You also may receive a statutory notice of deficiency if the IRS sent you one or more pre-assessment letters requesting income, credit, or deduction verification, but never received a response from you.

If it does change the tax, whether it lowers it or increases it (thus creating a balance), the IRS will issue a Statutory Notice of Deficiency to inform the taxpayer of the proposed change to the return. The notice will explain the proposed increase or decrease in tax, how that change was calculated and how that proposed amount can be challenged or agreed to.

Is an IRS Notice of Deficiency a Tax Bill?

No, it is not. The Notice of Deficiency simply shows the information the Internal Revenue Service received and explains how it will affect your tax, and gives you contact information should you choose to file a petition with the tax court. If you’ve received an IRS Notice of Deficiency, contact us today and let our IRS tax relief team help you come up with a plan.

How Soon Will I Receive a Notice of Deficiency After Filing?

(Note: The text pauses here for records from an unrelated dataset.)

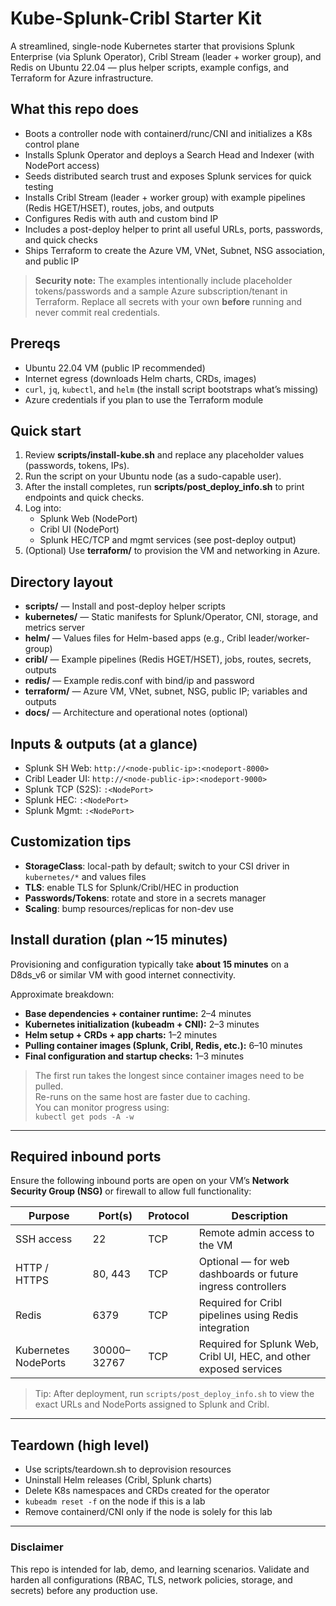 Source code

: # Kube-Splunk-Cribl Starter Kit

A streamlined, single-node Kubernetes starter that provisions Splunk Enterprise (via Splunk Operator), Cribl Stream (leader + worker group), and Redis on Ubuntu 22.04 — plus helper scripts, example configs, and Terraform for Azure infrastructure.

## What this repo does
- Boots a controller node with containerd/runc/CNI and initializes a K8s control plane
- Installs Splunk Operator and deploys a Search Head and Indexer (with NodePort access)
- Seeds distributed search trust and exposes Splunk services for quick testing
- Installs Cribl Stream (leader + worker group) with example pipelines (Redis HGET/HSET), routes, jobs, and outputs
- Configures Redis with auth and custom bind IP
- Includes a post-deploy helper to print all useful URLs, ports, passwords, and quick checks
- Ships Terraform to create the Azure VM, VNet, Subnet, NSG association, and public IP

> **Security note:** The examples intentionally include placeholder tokens/passwords and a sample Azure subscription/tenant in Terraform. Replace all secrets with your own **before** running and never commit real credentials.

## Prereqs
- Ubuntu 22.04 VM (public IP recommended)
- Internet egress (downloads Helm charts, CRDs, images)
- `curl`, `jq`, `kubectl`, and `helm` (the install script bootstraps what’s missing)
- Azure credentials if you plan to use the Terraform module

## Quick start
1. Review **scripts/install-kube.sh** and replace any placeholder values (passwords, tokens, IPs).
2. Run the script on your Ubuntu node (as a sudo-capable user).
3. After the install completes, run **scripts/post_deploy_info.sh** to print endpoints and quick checks.
4. Log into:
   - Splunk Web (NodePort)
   - Cribl UI (NodePort)
   - Splunk HEC/TCP and mgmt services (see post-deploy output)
5. (Optional) Use **terraform/** to provision the VM and networking in Azure.

## Directory layout
- **scripts/** — Install and post-deploy helper scripts
- **kubernetes/** — Static manifests for Splunk/Operator, CNI, storage, and metrics server
- **helm/** — Values files for Helm-based apps (e.g., Cribl leader/worker-group)
- **cribl/** — Example pipelines (Redis HGET/HSET), jobs, routes, secrets, outputs
- **redis/** — Example redis.conf with bind/ip and password
- **terraform/** — Azure VM, VNet, subnet, NSG, public IP; variables and outputs
- **docs/** — Architecture and operational notes (optional)

## Inputs & outputs (at a glance)
- Splunk SH Web: `http://<node-public-ip>:<nodeport-8000>`
- Cribl Leader UI: `http://<node-public-ip>:<nodeport-9000>`
- Splunk TCP (S2S): `:<NodePort>`
- Splunk HEC: `:<NodePort>`
- Splunk Mgmt: `:<NodePort>`

## Customization tips
- **StorageClass**: local-path by default; switch to your CSI driver in `kubernetes/*` and values files
- **TLS**: enable TLS for Splunk/Cribl/HEC in production
- **Passwords/Tokens**: rotate and store in a secrets manager
- **Scaling**: bump resources/replicas for non-dev use

## Install duration (plan ~15 minutes)

Provisioning and configuration typically take **about 15 minutes** on a D8ds_v6 or similar VM with good internet connectivity.  

Approximate breakdown:
- **Base dependencies + container runtime:** 2–4 minutes  
- **Kubernetes initialization (kubeadm + CNI):** 2–3 minutes  
- **Helm setup + CRDs + app charts:** 1–2 minutes  
- **Pulling container images (Splunk, Cribl, Redis, etc.):** 6–10 minutes  
- **Final configuration and startup checks:** 1–3 minutes  

> The first run takes the longest since container images need to be pulled.  
> Re-runs on the same host are faster due to caching.  
> You can monitor progress using:  
> `kubectl get pods -A -w`  

---

## Required inbound ports

Ensure the following inbound ports are open on your VM’s **Network Security Group (NSG)** or firewall to allow full functionality:

| Purpose | Port(s) | Protocol | Description |
|----------|----------|-----------|--------------|
| SSH access | 22 | TCP | Remote admin access to the VM |
| HTTP / HTTPS | 80, 443 | TCP | Optional — for web dashboards or future ingress controllers |
| Redis | 6379 | TCP | Required for Cribl pipelines using Redis integration |
| Kubernetes NodePorts | 30000–32767 | TCP | Required for Splunk Web, Cribl UI, HEC, and other exposed services |

> Tip: After deployment, run `scripts/post_deploy_info.sh` to view the exact URLs and NodePorts assigned to Splunk and Cribl.

---

## Teardown (high level)
- Use scripts/teardown.sh to deprovision resources
- Uninstall Helm releases (Cribl, Splunk charts)
- Delete K8s namespaces and CRDs created for the operator
- `kubeadm reset -f` on the node if this is a lab
- Remove containerd/CNI only if the node is solely for this lab

---

### Disclaimer
This repo is intended for lab, demo, and learning scenarios. Validate and harden all configurations (RBAC, TLS, network policies, storage, and secrets) before any production use.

The Internal Revenue Service uses computer systems to match the information you have provided on your tax return with the information reported by third parties such as banks, employers, businesses, and other accounts. This matching can take a few months to complete, so you may receive this notice a three or four months after filing your tax return.

An official IRS Notice of Deficiency arrives only after a first notice and Examination Report have both been sent and ignored.

What Should I Do if I Agree with the Notice of Deficiency?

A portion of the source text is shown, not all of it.